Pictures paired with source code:

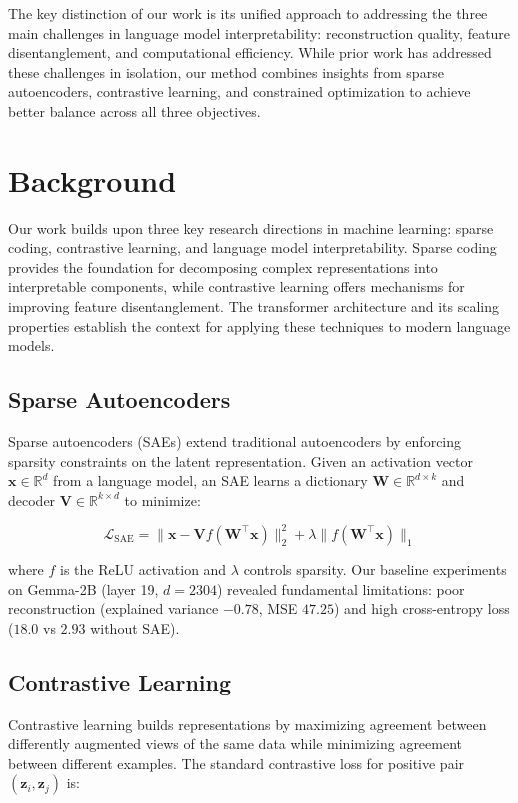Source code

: \documentclass{article} %
\begin{document}
The key distinction of our work is its unified approach to addressing the three main challenges in language model interpretability: reconstruction quality, feature disentanglement, and computational efficiency. While prior work has addressed these challenges in isolation, our method combines insights from sparse autoencoders, contrastive learning, and constrained optimization to achieve better balance across all three objectives.

\section{Background}
\label{sec:background}

Our work builds upon three key research directions in machine learning: sparse coding, contrastive learning, and language model interpretability. Sparse coding \cite{goodfellow2016deep} provides the foundation for decomposing complex representations into interpretable components, while contrastive learning offers mechanisms for improving feature disentanglement. The transformer architecture \cite{vaswani2017attention} and its scaling properties \cite{radford2019language} establish the context for applying these techniques to modern language models.

\subsection{Sparse Autoencoders}
Sparse autoencoders (SAEs) extend traditional autoencoders by enforcing sparsity constraints on the latent representation. Given an activation vector $\mathbf{x} \in \mathbb{R}^{d}$ from a language model, an SAE learns a dictionary $\mathbf{W} \in \mathbb{R}^{d \times k}$ and decoder $\mathbf{V} \in \mathbb{R}^{k \times d}$ to minimize:

\begin{equation}
    \mathcal{L}_{\text{SAE}} = \|\mathbf{x} - \mathbf{V}f(\mathbf{W}^\top\mathbf{x})\|_2^2 + \lambda \|f(\mathbf{W}^\top\mathbf{x})\|_1
\end{equation}

where $f$ is the ReLU activation and $\lambda$ controls sparsity. Our baseline experiments on Gemma-2B (layer 19, $d=2304$) revealed fundamental limitations: poor reconstruction (explained variance $-0.78$, MSE $47.25$) and high cross-entropy loss ($18.0$ vs $2.93$ without SAE).

\subsection{Contrastive Learning}
Contrastive learning builds representations by maximizing agreement between differently augmented views of the same data while minimizing agreement between different examples. The standard contrastive loss for positive pair $(\mathbf{z}_i, \mathbf{z}_j)$ is:
\end{document}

TASK: From the line holding "Sparse autoencoders (SAEs)" to the last line of the records, quote each line exactly and add nothing.

EXERCISE ANSWER:
Sparse autoencoders (SAEs) extend traditional autoencoders by enforcing sparsity constraints on the latent representation. Given an activation vector $\mathbf{x} \in \mathbb{R}^{d}$ from a language model, an SAE learns a dictionary $\mathbf{W} \in \mathbb{R}^{d \times k}$ and decoder $\mathbf{V} \in \mathbb{R}^{k \times d}$ to minimize:

\begin{equation}
    \mathcal{L}_{\text{SAE}} = \|\mathbf{x} - \mathbf{V}f(\mathbf{W}^\top\mathbf{x})\|_2^2 + \lambda \|f(\mathbf{W}^\top\mathbf{x})\|_1
\end{equation}

where $f$ is the ReLU activation and $\lambda$ controls sparsity. Our baseline experiments on Gemma-2B (layer 19, $d=2304$) revealed fundamental limitations: poor reconstruction (explained variance $-0.78$, MSE $47.25$) and high cross-entropy loss ($18.0$ vs $2.93$ without SAE).

\subsection{Contrastive Learning}
Contrastive learning builds representations by maximizing agreement between differently augmented views of the same data while minimizing agreement between different examples. The standard contrastive loss for positive pair $(\mathbf{z}_i, \mathbf{z}_j)$ is:
\end{document}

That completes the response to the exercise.